« Je veux ! » Les racines anthropologiques des crises expliquées aux nuls
Le monde est en crise, les crises se multiplient, affectant nombre d’individus, de secteurs, d’institutions, de pays. Mais au fait, pourquoi les sociétés sont-elles en crise ? Observons les animaux que la situation deviendra plus simple. Il n’y a pas de crise dans le monde animal mais juste une lutte pour la vie. Dans ce monde, tu te fais bouffer ou tu bouffes l’autre et quand c’est la saison, tu participes à l’accouplement pour assurer la pérennité de ton espèce en échangeant des chromosomes avec ta partenaire. Tu attaques ou tu fuis, pas le temps ni l’occasion de réfléchir à la crise, dans le monde animal, tu ne décides rien, si tu gagnes, tu vis, si tu perds, tu crèves.

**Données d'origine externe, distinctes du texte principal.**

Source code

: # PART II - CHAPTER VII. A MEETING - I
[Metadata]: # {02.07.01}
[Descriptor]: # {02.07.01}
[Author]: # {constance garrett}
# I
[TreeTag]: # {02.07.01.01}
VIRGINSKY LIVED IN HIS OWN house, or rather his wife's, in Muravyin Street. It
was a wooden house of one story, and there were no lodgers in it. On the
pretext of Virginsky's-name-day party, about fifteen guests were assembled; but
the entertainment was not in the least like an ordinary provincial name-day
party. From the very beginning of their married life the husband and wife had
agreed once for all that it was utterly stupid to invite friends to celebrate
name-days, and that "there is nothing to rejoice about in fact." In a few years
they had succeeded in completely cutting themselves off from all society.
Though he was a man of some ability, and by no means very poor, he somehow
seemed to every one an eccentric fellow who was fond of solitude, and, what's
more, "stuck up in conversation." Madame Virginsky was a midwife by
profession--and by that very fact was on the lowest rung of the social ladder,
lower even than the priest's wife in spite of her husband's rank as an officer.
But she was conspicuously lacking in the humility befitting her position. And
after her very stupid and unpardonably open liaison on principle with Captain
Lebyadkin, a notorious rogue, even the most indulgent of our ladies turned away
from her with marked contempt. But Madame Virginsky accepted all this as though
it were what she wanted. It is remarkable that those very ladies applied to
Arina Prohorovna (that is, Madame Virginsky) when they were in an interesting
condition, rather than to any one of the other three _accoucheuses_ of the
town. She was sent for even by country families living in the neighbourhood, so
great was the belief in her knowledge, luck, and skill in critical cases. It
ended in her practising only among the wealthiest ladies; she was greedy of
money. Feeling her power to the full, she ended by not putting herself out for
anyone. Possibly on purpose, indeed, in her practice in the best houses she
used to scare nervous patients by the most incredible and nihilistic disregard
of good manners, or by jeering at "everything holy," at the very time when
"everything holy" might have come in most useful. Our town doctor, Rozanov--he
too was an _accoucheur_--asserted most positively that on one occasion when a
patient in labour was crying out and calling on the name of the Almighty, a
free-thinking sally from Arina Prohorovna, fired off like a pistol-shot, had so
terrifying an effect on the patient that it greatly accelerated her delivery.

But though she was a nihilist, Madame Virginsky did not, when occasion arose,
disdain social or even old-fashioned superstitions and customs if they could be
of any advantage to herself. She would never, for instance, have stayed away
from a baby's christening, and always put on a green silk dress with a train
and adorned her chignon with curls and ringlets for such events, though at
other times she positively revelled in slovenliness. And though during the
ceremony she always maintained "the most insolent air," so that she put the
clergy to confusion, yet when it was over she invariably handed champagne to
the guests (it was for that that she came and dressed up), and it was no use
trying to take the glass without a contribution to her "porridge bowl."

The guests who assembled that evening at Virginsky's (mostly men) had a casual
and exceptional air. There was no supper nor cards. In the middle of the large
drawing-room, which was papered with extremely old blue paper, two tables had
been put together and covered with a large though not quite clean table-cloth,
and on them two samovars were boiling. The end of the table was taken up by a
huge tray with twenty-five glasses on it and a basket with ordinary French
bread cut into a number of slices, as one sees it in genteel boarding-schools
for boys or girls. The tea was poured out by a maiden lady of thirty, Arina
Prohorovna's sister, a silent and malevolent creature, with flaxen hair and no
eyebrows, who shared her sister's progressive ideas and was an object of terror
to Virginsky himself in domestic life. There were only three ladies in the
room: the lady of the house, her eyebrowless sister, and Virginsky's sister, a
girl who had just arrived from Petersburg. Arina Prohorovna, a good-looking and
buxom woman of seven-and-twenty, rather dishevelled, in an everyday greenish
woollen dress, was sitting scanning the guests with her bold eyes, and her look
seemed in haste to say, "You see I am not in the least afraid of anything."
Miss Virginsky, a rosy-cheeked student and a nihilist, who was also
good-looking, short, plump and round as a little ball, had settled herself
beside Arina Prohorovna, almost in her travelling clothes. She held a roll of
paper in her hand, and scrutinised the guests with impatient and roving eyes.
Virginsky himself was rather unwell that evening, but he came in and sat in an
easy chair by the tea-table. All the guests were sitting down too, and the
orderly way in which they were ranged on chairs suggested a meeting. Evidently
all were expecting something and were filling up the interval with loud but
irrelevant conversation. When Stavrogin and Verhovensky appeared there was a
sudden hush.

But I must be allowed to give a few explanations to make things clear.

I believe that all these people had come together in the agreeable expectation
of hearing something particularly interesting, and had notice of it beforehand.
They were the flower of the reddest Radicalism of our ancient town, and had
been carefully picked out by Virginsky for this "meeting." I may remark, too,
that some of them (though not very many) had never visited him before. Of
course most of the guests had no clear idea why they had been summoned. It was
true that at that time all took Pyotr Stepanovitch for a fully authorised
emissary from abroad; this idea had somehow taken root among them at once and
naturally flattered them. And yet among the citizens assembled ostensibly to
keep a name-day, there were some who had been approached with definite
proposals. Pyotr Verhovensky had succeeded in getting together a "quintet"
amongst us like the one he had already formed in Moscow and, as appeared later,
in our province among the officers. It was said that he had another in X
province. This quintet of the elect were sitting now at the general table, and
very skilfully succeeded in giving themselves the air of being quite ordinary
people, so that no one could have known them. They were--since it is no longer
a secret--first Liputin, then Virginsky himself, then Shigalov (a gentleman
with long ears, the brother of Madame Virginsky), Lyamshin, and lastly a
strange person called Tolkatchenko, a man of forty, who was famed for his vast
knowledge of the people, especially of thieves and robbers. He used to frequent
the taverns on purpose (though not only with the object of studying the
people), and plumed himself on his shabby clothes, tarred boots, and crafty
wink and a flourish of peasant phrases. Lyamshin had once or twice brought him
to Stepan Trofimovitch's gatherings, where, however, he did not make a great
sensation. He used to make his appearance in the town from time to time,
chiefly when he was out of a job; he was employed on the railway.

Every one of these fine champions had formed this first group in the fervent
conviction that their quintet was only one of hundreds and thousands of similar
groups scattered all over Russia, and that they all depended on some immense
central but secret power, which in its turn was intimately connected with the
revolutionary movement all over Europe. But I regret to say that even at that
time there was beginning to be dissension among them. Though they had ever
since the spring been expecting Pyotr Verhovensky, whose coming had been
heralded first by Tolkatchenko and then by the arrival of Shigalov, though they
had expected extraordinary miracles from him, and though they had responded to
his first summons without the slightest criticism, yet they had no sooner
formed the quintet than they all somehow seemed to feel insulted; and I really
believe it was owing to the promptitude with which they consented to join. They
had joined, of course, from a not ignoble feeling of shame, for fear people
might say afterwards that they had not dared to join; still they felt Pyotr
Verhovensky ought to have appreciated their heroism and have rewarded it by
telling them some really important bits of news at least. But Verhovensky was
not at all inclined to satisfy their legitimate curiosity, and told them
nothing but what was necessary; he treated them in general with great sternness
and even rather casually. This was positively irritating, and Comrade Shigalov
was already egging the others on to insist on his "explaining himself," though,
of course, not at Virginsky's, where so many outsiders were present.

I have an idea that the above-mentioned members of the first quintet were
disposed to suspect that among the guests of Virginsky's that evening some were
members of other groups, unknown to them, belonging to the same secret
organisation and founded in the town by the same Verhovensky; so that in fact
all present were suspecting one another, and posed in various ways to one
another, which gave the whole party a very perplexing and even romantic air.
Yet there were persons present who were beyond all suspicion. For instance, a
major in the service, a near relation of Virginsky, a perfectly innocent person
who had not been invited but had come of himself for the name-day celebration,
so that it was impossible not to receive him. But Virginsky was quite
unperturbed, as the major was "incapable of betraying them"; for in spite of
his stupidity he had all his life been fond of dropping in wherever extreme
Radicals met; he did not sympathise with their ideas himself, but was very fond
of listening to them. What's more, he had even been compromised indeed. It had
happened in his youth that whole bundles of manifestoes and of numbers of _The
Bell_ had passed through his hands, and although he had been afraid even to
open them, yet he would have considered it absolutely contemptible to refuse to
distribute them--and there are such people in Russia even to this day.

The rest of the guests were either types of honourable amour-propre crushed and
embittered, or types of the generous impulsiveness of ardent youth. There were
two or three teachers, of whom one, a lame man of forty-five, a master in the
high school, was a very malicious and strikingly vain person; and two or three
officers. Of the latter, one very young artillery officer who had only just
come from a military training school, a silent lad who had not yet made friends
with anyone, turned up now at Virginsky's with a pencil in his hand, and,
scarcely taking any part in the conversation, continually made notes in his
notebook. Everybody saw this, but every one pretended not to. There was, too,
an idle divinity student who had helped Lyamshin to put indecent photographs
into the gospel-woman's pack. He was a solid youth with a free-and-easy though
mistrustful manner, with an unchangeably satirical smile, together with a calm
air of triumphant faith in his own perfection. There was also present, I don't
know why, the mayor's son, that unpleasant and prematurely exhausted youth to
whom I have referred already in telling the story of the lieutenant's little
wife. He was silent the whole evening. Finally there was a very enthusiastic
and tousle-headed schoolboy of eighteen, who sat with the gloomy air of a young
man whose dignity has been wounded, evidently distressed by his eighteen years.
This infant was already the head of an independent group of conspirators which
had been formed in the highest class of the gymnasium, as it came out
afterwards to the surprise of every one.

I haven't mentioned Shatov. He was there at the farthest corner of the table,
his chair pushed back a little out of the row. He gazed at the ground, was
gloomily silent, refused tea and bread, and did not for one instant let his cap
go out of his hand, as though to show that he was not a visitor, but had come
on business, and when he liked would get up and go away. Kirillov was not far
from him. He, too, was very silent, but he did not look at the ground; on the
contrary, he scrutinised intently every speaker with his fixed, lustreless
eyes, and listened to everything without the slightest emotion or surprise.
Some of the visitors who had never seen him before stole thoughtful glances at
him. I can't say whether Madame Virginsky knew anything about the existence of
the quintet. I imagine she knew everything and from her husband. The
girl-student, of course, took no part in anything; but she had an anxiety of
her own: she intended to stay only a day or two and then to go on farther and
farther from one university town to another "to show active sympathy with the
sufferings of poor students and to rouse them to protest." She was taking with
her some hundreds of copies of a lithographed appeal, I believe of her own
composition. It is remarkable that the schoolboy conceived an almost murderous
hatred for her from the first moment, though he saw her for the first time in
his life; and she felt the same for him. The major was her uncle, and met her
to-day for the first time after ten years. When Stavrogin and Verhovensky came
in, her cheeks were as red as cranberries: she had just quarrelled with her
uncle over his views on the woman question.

Les sociétés d’humains se distinguent du monde animal. Les humains vivent dans des cités, s’activent, observent des cultes, des rites, des lois. Les hommes modernes ont même construit un second monde défiant les limites physiques et biologiques. Rouler plus vite qu’un guépard, voler plus loin qu’un albatros, à cent dans un avion, voir plus loin qu’un aigle, avec un télescope, parler à son ami à l’autre bout du monde… mais au fait, c’est quoi l’homme ?
Expérience. Observons deux petits d’hommes, ils ont deux ans. Plaçons-les dans cette pièce avec une dizaine de jouets. L’un s’empare d’un ours en peluche et l’autre veut lui piquer, l’un dit « non ! » Et l’autre, « je veux ! » Les mêmes quelques années plus tard, même scénario, sauf que l’un dira « je veux ton ours » et l’autre dira « c’est à moi ! »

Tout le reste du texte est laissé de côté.